# insulator sos



## suzanne (Oct 16, 2010)

I found a sort of large insulator.  Is there a way to get the wooden peg out while maintaining the wholeness of the insulator?


----------



## cyberdigger (Oct 16, 2010)

What? you need help with THIS? Alright.. who are you, and what have you done with OUR Suzanne!!??


----------



## suzanne (Oct 16, 2010)

I am afraid I might ruin it somehow Charlie.  God knows I ruined enough bottles with my cleaning experiments when I started out.


----------



## cyberdigger (Oct 16, 2010)

Okay. Need a little background info first... what kind of insulator? any embossing? Is it threaded? Is the metal rod still in the wood screw?


----------



## JOETHECROW (Oct 16, 2010)

Dry heat (like a woodstoove, or heat duct),...might have the desired affect ver a few days. The damp wood may be swollen tight in there.


----------



## JOETHECROW (Oct 16, 2010)

Is the wood still protruding out the bottom?


----------



## suzanne (Oct 16, 2010)

It's a hemingway 42 teal.  Common.  the steel peg is out but the wood core which is threaded and not sticking out so you can get ahold of it is tightly stuck.  I will try the heat idea.  The wood is indeed wet and swollen.  Thanks, guys.


----------



## cyberdigger (Oct 16, 2010)

Try one of those oversized screwdrivers you auto mechanics tend to have.. jab it in the wood where the steel was and give her a little torque.. it's a Hemingray 42, for chrissakes, the wood is probably more valuable than the insulator!


----------



## suzanne (Oct 16, 2010)

I tried that Charlie.  Your helpfulness is exceeded only by your diplomacy.


----------



## cyberdigger (Oct 16, 2010)

Just doing my job, ma'am.. you want me to get all mushy over a Hemingray 42? You will have to drink me under the table first..


----------



## suzanne (Oct 16, 2010)

I don't know about that.  I am trying to cut down on my drinking as it  was getting out of hand.   I was wondering, are you a union painter, and if you are, how are the jobs going.  Construction/manufacturing is very depressed here and every week  another factory closes.  Only non-union shops are hiring.


----------



## cyberdigger (Oct 16, 2010)

I'm in the referral business.. self-employed since 1993.. this was an off year but not as bad as '09.. tell you what.. let that wood dry out a bit, it will shrink, it will fall out helplessly, like a shamed man...


----------



## suzanne (Oct 16, 2010)

You are funny.  Thanks for the laugh and the advice.


----------



## cyberdigger (Oct 16, 2010)

..just doin my job, ma'am..


----------



## epackage (Oct 16, 2010)

Suzanne you can get that valuable piece of wood out by smashing the insulator with a hammer into little pieces, please wear safety glasses and do it outside.....:O)


----------



## suzanne (Oct 17, 2010)

This is why I never listen to plumbers.


----------



## old.s.bottles (Oct 17, 2010)

Maybe carefully drill down the center of the wood into the hole, then put a screw into the wood and use that to twist it and/or pull it out? That's if the other methods haven't worked. I respect the intrinsic value of the insulator. []
 -Anders


----------



## old.s.bottles (Oct 17, 2010)

i don't know if intrinsic is the word I was looking for but you get what I mean right?


----------



## epackage (Oct 17, 2010)

> ORIGINAL:  suzanne
> 
> This is why I never listen to plumbers.Â Â


 LOL......[8D]


----------



## suzanne (Oct 18, 2010)

Yes, you mean that you realize that this is a special insulator.
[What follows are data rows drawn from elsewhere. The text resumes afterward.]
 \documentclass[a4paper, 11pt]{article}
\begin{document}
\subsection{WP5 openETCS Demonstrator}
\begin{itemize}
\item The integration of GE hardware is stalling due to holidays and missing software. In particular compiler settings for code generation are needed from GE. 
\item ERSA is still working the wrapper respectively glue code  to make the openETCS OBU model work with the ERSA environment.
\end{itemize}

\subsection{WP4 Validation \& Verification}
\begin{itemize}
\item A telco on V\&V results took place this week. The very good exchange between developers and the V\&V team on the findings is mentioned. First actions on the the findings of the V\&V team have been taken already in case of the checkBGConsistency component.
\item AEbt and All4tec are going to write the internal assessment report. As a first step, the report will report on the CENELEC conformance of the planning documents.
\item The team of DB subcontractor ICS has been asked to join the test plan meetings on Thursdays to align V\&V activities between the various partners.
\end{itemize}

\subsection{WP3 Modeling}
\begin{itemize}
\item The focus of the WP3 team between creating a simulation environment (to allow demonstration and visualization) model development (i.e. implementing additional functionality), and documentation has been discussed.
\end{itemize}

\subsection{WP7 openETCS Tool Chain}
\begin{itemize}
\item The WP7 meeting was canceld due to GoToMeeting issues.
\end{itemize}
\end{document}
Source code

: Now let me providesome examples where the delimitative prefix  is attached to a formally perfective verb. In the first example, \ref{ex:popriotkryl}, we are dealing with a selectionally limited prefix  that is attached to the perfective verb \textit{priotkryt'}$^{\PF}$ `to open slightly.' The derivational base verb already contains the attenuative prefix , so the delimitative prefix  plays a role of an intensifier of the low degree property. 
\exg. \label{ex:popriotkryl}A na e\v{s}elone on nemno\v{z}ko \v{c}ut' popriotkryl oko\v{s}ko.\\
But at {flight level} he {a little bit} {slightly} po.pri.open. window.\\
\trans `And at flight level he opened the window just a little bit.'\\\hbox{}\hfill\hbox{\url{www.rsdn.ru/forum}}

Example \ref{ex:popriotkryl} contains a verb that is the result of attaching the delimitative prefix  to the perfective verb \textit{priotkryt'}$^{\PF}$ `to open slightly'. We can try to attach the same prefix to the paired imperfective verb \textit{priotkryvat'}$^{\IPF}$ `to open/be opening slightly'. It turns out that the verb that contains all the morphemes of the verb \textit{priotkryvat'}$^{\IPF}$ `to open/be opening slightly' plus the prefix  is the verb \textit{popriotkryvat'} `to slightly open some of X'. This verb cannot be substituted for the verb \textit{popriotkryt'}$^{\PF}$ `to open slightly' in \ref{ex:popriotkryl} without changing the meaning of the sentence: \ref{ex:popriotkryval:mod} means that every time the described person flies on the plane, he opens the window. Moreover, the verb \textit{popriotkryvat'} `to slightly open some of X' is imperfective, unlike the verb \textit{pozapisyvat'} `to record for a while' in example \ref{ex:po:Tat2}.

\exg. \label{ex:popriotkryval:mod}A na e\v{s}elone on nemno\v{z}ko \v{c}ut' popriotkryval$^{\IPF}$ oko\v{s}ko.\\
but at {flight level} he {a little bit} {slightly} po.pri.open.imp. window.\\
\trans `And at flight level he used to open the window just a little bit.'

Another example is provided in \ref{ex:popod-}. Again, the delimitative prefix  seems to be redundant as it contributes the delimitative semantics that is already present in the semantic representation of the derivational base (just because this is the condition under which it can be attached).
 I know you all are having a good laugh but I never found an insulator before, so go ahead, have fun, when I get the peg out and wash it all who lay eyes on it will be astounded at it's beauty.


----------



## BillinMo (Nov 12, 2010)

Holy cow... I can't believe I didn't notice this thread before. 

 Those wooden cobs on a steel pin can be a real PITA when the steel comes out but the wood stays put.  Best thing I've found is just take them inside and let them sit indoors for a few months to let the wood dry out.  Then if it doesn't pull out easily (like Cyber said) take something like a narrow putty knife or chisel, push it into the cob so it sticks, then unscrew it. 

 If it's really, really stuck -- and I think I've only had to do this once -- you can pour lye into the pinhole and let it work on weakening the wood.  It will take a long time and of course you'll need to take all the precautions with using dangerous chemicals.  Then you'll need to chisel out the wood bit by bit. 

 You know, this is an awful lot of work for a Hemingray 42...  come on over and I'll give you a box of them.


----------